In last month's article, Looking For a Date?: Maximize your chances of avoiding the psycho, we discussed the challenge of simply meeting good people to go out with, and then offered some suggestions to make meeting them easier while avoiding human landmines. This month's article is particularly for those who are dating and looking toward the future, know someone who is, or might someday be.
We believe experiencing the early stages of a possibly long-term relationship with eyes wide open, a sense of purpose, and devotion to honestly assessing whether you and your significant other are an objectively good match are necessary to the lasting strength of the relationship. As our goal is to help cops live safe and healthy emotional and relational lives, we offer the following relationship checklist to assist you in determining if you should move forward... or move on.
First, go slow
We all put forth our best selves in the early stages of a relationship, doing our best to hide our warts, shortcomings, and insecurities. To paraphrase Chris Rock, In the first six months your representative will be dating your partner's representative. Take the relationship slowly; in time defenses come down and you get to see each other warts and all. To get to know someone you need to see who they are when they think no one is looking, how they handle conflict, meet their families and friends, manage their money, as well as many other aspects of their lives. Sit back once in awhile and evaluate who they are and whether or not they meet your criteria as a lifelong partner and remember it takes two years to get to know someone.
Do you feel accepted and liked for who you are or do you get the feeling your relationship partner is giving you pointers of who you should be? Are you able to share your opinions, dreams, aspirations, likes, dislikes, openly and honestly? Do you feel safe, encouraged, and nurtured to share emotions or do you get the sense you need to hold back parts of you? Do you like who you are when you are with them? In order to build a future together, authenticity in who you are at all times is key for a lasting friendship.
Commonalities & complementing differences
When Mike and I were dating, it felt as if we were two puzzle pieces who fit together perfectly. We have many activities we love to do together such as sports, cooking, traveling, a love for books, that we always have something to do or talk about. However, our commonalities also bled over into our personalities, our approach to life, spiritual beliefs, work ethics, and morals. In the early stages we also evaluated our differences to see if they worked together or would tear us apart. Mike is an introvert, while I am an extrovert. I help Mike stay organized and scheduled while he helps me to relax. He helped me to get a thicker skin, while I have helped him to learn how to be more diplomatic. If you appreciate your partner's differences without seeing them as areas to be changed, but hopefully a way that will provide balance in a needed area, proceed with the relationship. Otherwise, cut bait if you experience the differences as negative traits that cannot be overlooked or tolerated. This will not change, but only get worse!!!!
Independent, dependent, vs. interdependent
A common mistake many first responders make is dating and then marrying the person who needs to be rescued. They come to you already broken and you feel needed by helping to put this person back together. If you are dating this person, leave now. You cannot fix this person and they will always be needy, dependent, and clingy. They will also begin to resent you when you are not able to take care of their perceived emotional needs or crisis they have created.

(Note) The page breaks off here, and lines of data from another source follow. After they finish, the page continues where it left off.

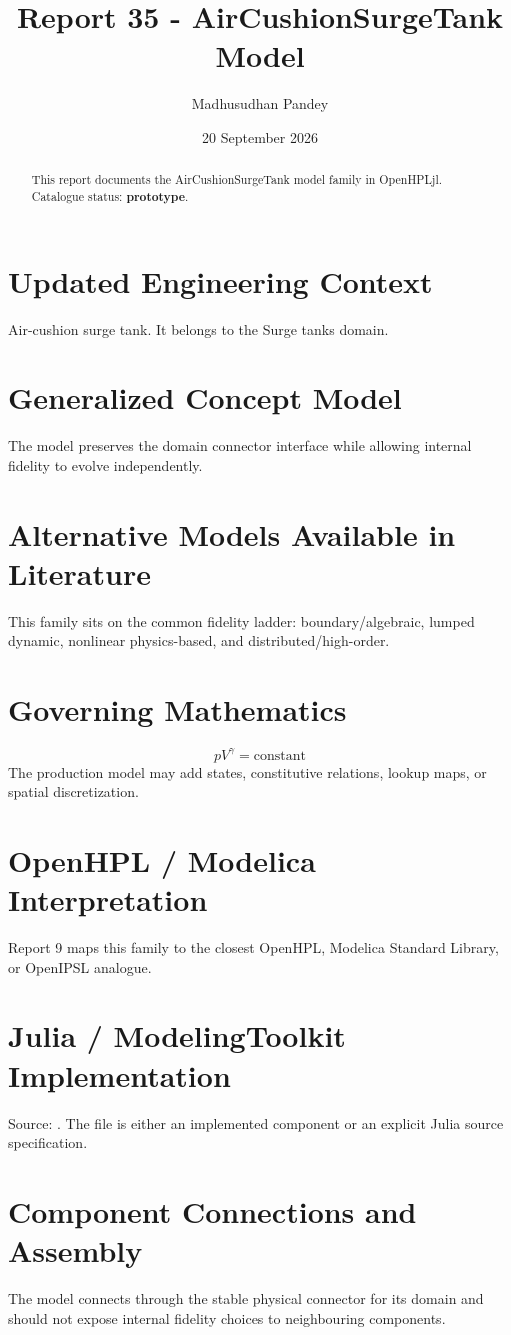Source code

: \documentclass[10pt,a4paper]{article}
\title{Report 35 - AirCushionSurgeTank Model}
\author{Madhusudhan Pandey}
\date{20 September 2026}
\begin{document}
\maketitle
\begin{abstract}This report documents the AirCushionSurgeTank model family in OpenHPLjl. Catalogue status: \textbf{prototype}.\end{abstract}
\section{Updated Engineering Context}Air-cushion surge tank. It belongs to the Surge tanks domain.
\section{Generalized Concept Model}The model preserves the domain connector interface while allowing internal fidelity to evolve independently.
\section{Alternative Models Available in Literature}This family sits on the common fidelity ladder: boundary/algebraic, lumped dynamic, nonlinear physics-based, and distributed/high-order.
\section{Governing Mathematics}\[pV^\gamma=\mathrm{constant}\]The production model may add states, constitutive relations, lookup maps, or spatial discretization.
\section{OpenHPL / Modelica Interpretation}Report 9 maps this family to the closest OpenHPL, Modelica Standard Library, or OpenIPSL analogue.
\section{Julia / ModelingToolkit Implementation}Source: \texttt{}. The file is either an implemented component or an explicit Julia source specification.
\section{Component Connections and Assembly}The model connects through the stable physical connector for its domain and should not expose internal fidelity choices to neighbouring components.
\end{document}
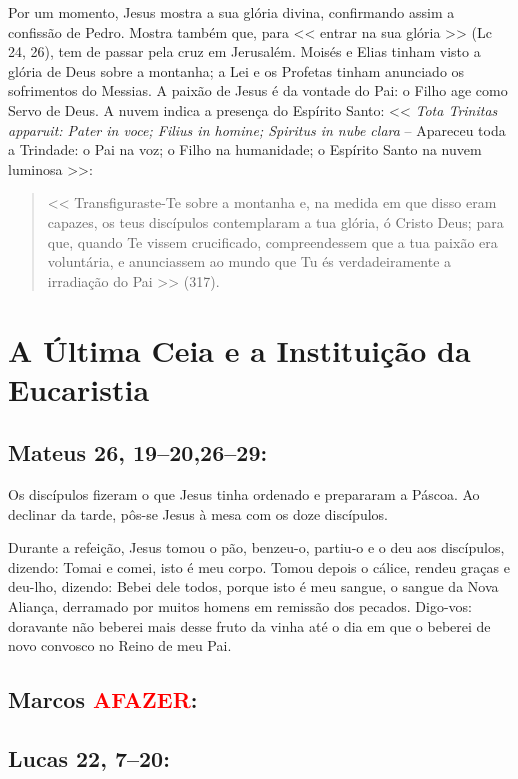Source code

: \documentclass[10pt,a5paper]{book}
\newcommand{\from}[1]{\subsection*{#1}}
\newcommand{\TODO}{\textcolor{red}{\ttfamily AFAZER}}
\begin{document}
Por um momento, Jesus mostra a sua glória divina, confirmando assim a confissão de Pedro. Mostra também que, para << entrar na sua glória >> (Lc 24, 26), tem de passar pela cruz em Jerusalém. Moisés e Elias tinham visto a glória de Deus sobre a montanha; a Lei e os Profetas tinham anunciado os sofrimentos do Messias. A paixão de Jesus é da vontade do Pai: o Filho age como Servo de Deus. A nuvem indica a presença do Espírito Santo: << \emph{Tota Trinitas apparuit: Pater in voce; Filius in homine; Spiritus in nube clara} -- Apareceu toda a Trindade: o Pai na voz; o Filho na humanidade; o Espírito Santo na nuvem luminosa >>:
\begin{quote}
<< Transfiguraste-Te sobre a montanha e, na medida em que disso eram capazes, os teus discípulos contemplaram a tua glória, ó Cristo Deus; para que, quando Te vissem crucificado, compreendessem que a tua paixão era voluntária, e anunciassem ao mundo que Tu és verdadeiramente a irradiação do Pai >> (317).
\end{quote}


\section{A Última Ceia e a Instituição da Eucaristia}

\from{Mateus 26, 19--20,26--29:}

Os discípulos fizeram o que Jesus tinha ordenado e prepararam a Páscoa.
Ao declinar da tarde, pôs-se Jesus à mesa com os doze discípulos.

Durante a refeição, Jesus tomou o pão, benzeu-o, partiu-o e o deu aos discípulos, dizendo: Tomai e comei, isto é meu corpo.
Tomou depois o cálice, rendeu graças e deu-lho, dizendo: Bebei dele todos,
porque isto é meu sangue, o sangue da Nova Aliança, derramado por muitos homens em remissão dos pecados.
Digo-vos: doravante não beberei mais desse fruto da vinha até o dia em que o beberei de novo convosco no Reino de meu Pai.

\from{Marcos \TODO:}

\from{Lucas 22, 7--20:}
\end{document}
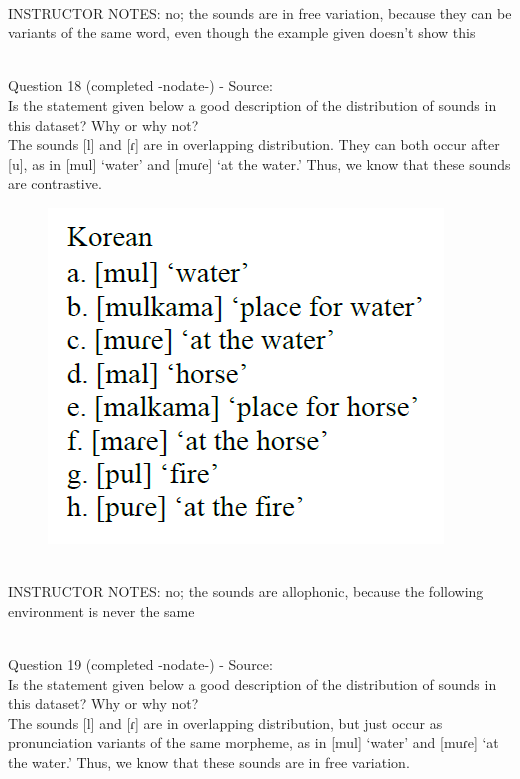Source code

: \documentclass[12pt]{article}
\begin{document}
~\\
INSTRUCTOR NOTES: no; the sounds are in free variation, because they can be variants of the same word, even though the example given doesn't show this


~\\

{\large Question 18} (completed -nodate-) - Source: \\

Is the statement given below a good description of the distribution of sounds in this dataset? Why or why not?\\

The sounds {[l]} and {[ɾ]} are in overlapping distribution. They can both occur after {[u]}, as in {[mul]} ‘water’ and {[muɾe]} ‘at the water.’ Thus, we know that these sounds are contrastive.

\begin{figure}[H]
\includegraphics{../images/korean.png}
\end{figure}

~\\
INSTRUCTOR NOTES: no; the sounds are allophonic, because the following environment is never the same


~\\

{\large Question 19} (completed -nodate-) - Source: \\

Is the statement given below a good description of the distribution of sounds in this dataset? Why or why not?\\

The sounds {[l]} and {[ɾ]} are in overlapping distribution, but just occur as pronunciation variants of the same morpheme, as in {[mul]} ‘water’ and {[muɾe]} ‘at the water.’ Thus, we know that these sounds are in free variation.
\end{document}
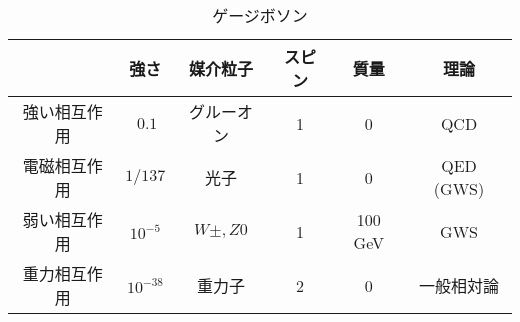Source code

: \documentclass[a4paper,11pt]{jlreq}
\begin{document}
\begin{table}[h]
  \centering
  \begin{tabular}{|c|ccccc|}
    \hline
           & 強さ         & 媒介粒子       & スピン & 質量      & 理論        \\
    \hline
    強い相互作用 & $~0.1$     & グルーオン      & 1   & 0       & QCD       \\
    電磁相互作用 & $1/137$    & 光子         & 1   & 0       & QED (GWS) \\
    弱い相互作用 & $10^{-5}$  & $W\pm,	Z0$ & 1   & 100 GeV & GWS       \\
    重力相互作用 & $10^{-38}$ & 重力子        & 2   & 0       & 一般相対論     \\
    \hline
  \end{tabular}
  \caption{ゲージボソン}
  \label{table:guage}
\end{table}
\end{document}
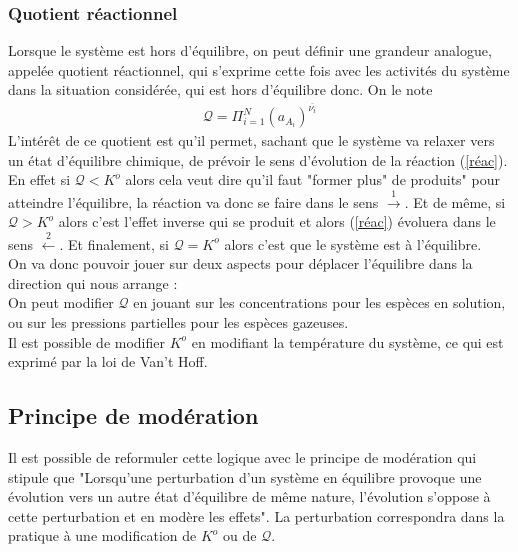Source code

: \documentclass[12pt,prb,aps,epsf]{report}
\begin{document}
\subsubsection{Quotient réactionnel}
Lorsque le système est hors d'équilibre, on peut définir une grandeur analogue, appelée quotient réactionnel, qui s'exprime cette fois avec les activités du système dans la situation considérée, qui est hors d'équilibre donc. On le note 
\begin{eqnarray}
\mathcal{Q} = \Pi_{i=1}^N (a_{A_i})^{\overline{\nu_i}}
\end{eqnarray}
L'intérêt de ce quotient est qu'il permet, sachant que le système va relaxer vers un état d'équilibre chimique, de prévoir le sens d'évolution de la réaction (\ref{réac}). En effet si $\mathcal{Q}<K^{o}$ alors cela veut dire qu'il faut "former plus" de produits" pour atteindre l'équilibre, la réaction va donc se faire dans le sens $\stackrel{1}\longrightarrow$. Et de même, si $\mathcal{Q}>K^{o}$ alors c'est l'effet inverse qui se produit et alors (\ref{réac}) évoluera dans le sens $\stackrel{2}\longleftarrow$. Et finalement, si $\mathcal{Q} = K^{o}$ alors c'est que le système est à l'équilibre.\\ 
On va donc pouvoir jouer sur deux aspects pour déplacer l'équilibre dans la direction qui nous arrange :\\

On peut modifier $\mathcal{Q}$ en jouant sur les concentrations pour les espèces en solution, ou sur les pressions partielles pour les espèces gazeuses.\\

Il est possible de modifier $K^o$ en modifiant la température du système, ce qui est exprimé par la loi de Van't Hoff.

\subsection{Principe de modération}
Il est possible de reformuler cette logique avec le principe de modération qui stipule que "Lorsqu'une perturbation d'un système en équilibre provoque une évolution vers un autre état d'équilibre de même nature, l'évolution s'oppose à cette perturbation et en modère les effets". La perturbation correspondra dans la pratique à une modification de $K^o$ ou de $\mathcal{Q}$.
\end{document}
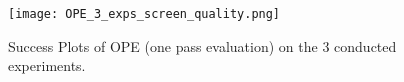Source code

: \documentclass{article}
\begin{document}
\begin{figure}[!h] %
	\centering
	\captionsetup{justification=centering}
	\texttt{[image: OPE\_3\_exps\_screen\_quality.png]}
	\caption{Success Plots of OPE (one pass evaluation) on the 3 conducted experiments.}
	\label{fig-OPEs}
\end{figure}
\end{document}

Also it is not healthy if you feel you are always chasing after someone because they are too independent of you. Are they returning you phone call, text messages, and emails or do their Facebook friends know more about them? Do you feel you need to interrogate them to find out about their day or are they excited to share with you funny anecdotes about their coworkers? If you feel this person has a life they do not want to include you in and you've talked to them a couple of times about what you need, but are still met with resistance, get the clue that you are more into them than they are into you. Break it off and move on.
The goal of a healthy functional relationship is interdependence where two people can have separate interests and hobbies, yet when they come together their life fits together. It's a balance between dependent and independent that encourages each person to achieve their goals in life while including the other person.
Simply put, the person you are dating, are they positive or negative? Do they find solutions to life’s challenges or do they see the world as holding them back? Do they see hope or despair? Do they talk about people's good points or focus on other's faults? Negative people are victims to life circumstances and over time will blame you for what is wrong in their life instead of seeing what they need to do to take charge of their fate. Being in a long term relationship with an Eeyore will be days filled with pouring rain even when the sun is shining bright. If you sense at this stage your dating partner is an Eeyore, it is best to break up.
Dating is challenging and fun, however, too many people are try to force a relationship to work instead of calling it what it is, irreconcilable differences. When you find yourself in this place, it is best to move forward. Recognize it is not anyone's fault, but just two people who were not meant to spend a lifetime together. That is why we call the person you are supposed to spend a lifetime with the one.